Alrededor
del 1° de noviembre de 1982 viajé con Jorge Coscia a Jujuy, al
pequeño pueblito de Iturbe, a 3.300 metros de altura. Fue un viaje
fascinante. El objetivo era un documental sobre las celebraciones del
Día de los Muertos en la Puna de Atacama. Había luz eléctrica
desde las 7 u ocho de la tarde hasta las diez de la noche. Para
cargar las baterías de la cámara teníamos que caminar hasta el
almacén y despacho de bebidas del pueblito. Cruzábamos un espacio
de un kilómetro y medio, plano, casi sin vegetación, en un paisaje
lunar, por su desangelada soledad, su luz fría y la inconsistencia
del aire que respirábamos. Una noche que estábamos en el bar
cargando las pilas de la cámara y las nuestras, comenzó una
tormenta eléctrica descomunal. Los rayos caían enloquecidos y
bellos sobre ese descampado que tendríamos que cruzar para volver a
casa.
La
gente del lugar nos alertó. Esperen que pase, nos dijeron, esos
rayos matan gente. Y si llevan la cámara con las baterías quedarán
fulminados en un minuto.
Quedamos
aterrados. Nos contaron que era una de las causas de muerte más
común en la zona. Que con un pararrayos se ahorraría mucho dolor.

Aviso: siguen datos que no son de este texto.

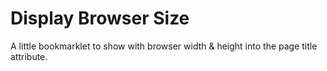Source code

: # Display Browser Size

A little bookmarklet to show with browser width & height into the page title attribute.
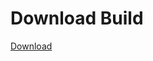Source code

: # Download Build
[Download](https://github.com/Carmelosmexy1/TimeFN-Updated/releases/tag/Download)






















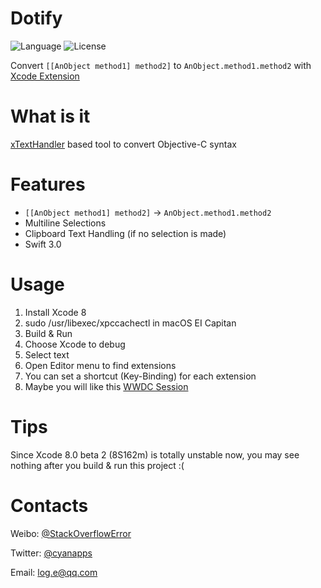 # Dotify
![Language](https://img.shields.io/badge/language-Swift%203.0-orange.svg)
![License](https://img.shields.io/badge/license-MIT-blue.svg)

Convert `[[AnObject method1] method2]` to `AnObject.method1.method2` with [Xcode Extension](https://developer.apple.com/videos/play/wwdc2016/414/)

# What is it
[xTextHandler](https://github.com/cyanzhong/xTextHandler) based tool to convert Objective-C syntax

# Features
- `[[AnObject method1] method2]` -> `AnObject.method1.method2`
- Multiline Selections
- Clipboard Text Handling (if no selection is made)
- Swift 3.0

# Usage
1. Install Xcode 8
2. sudo /usr/libexec/xpccachectl in macOS EI Capitan
3. Build & Run
4. Choose Xcode to debug
5. Select text
6. Open Editor menu to find extensions
7. You can set a shortcut (Key-Binding) for each extension
8. Maybe you will like this [WWDC Session](https://developer.apple.com/videos/play/wwdc2016/414/)

# Tips
Since Xcode 8.0 beta 2 (8S162m) is totally unstable now, you may see nothing after you build & run this project :(

# Contacts
Weibo: [@StackOverflowError](http://weibo.com/0x00eeee/)

Twitter: [@cyanapps](https://twitter.com/cyanapps)

Email: [log.e@qq.com](mailto:log.e@qq.com)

Recuerdo haber hecho un chiste: Benjamín Franklin no llegó aún a
la Puna. Y el arma de Zeus seguía segando vidas lejos del Olimpo.
Bueno,
en la Reina del Plata, en la ciudad capital de la Argentina, en el
distrito más rico del país, donde su intendente se gasta 8.500
millones de pesos para reparar veredas que reparó hace unos meses,
una mujer murió por un rayo.
No
estaba en la Puna de Atacama, a 3.000 metros de altura, en una
pequeña localidad olvidada de la mano de Dios.
No.
Estaba a cinco
kilómetros de la Casa Rosada, a doscientos metros de una avenida con
semáforos, por la que transitaban miles de autos computarizados,
rodeado de viviendas con televisores led y computadoras con wifi.
La
mujer había cometido un error, un solo error. Vivía junto con su
compañero, que también fue alcanzado por la ira de Zeus, bajo un
árbol, en un parque. Estaban, como se dice no sin cierta hipocresía,
en situación de calle o de plaza, para ser precisos. Era una persona
joven, descartada, superflua, que se abrazaba seguramente con miedo a
su compañero, también un descartado, un superavitario, un
invisible, que ni siquiera tuvieron un zaguán, una marquesina, un
miserable lugar donde resguardarse de esa maldición que en 1749,
hace 269 años, ya había sido conjurada.
En
la vana y presumida Buenos Aires, en la miserable Ciudad Autónoma,
alcaldía con pretensiones que vota mayoritariamente a una obesa
psicópata, una mujer joven, pobre como una araña, sin otra
propiedad que su humilde vestido, murió por un rayo.
Para
los descartados cualquier lugar es ese descampado de Iturbe donde
rayos caprichosos siegan la vida de los invisibles.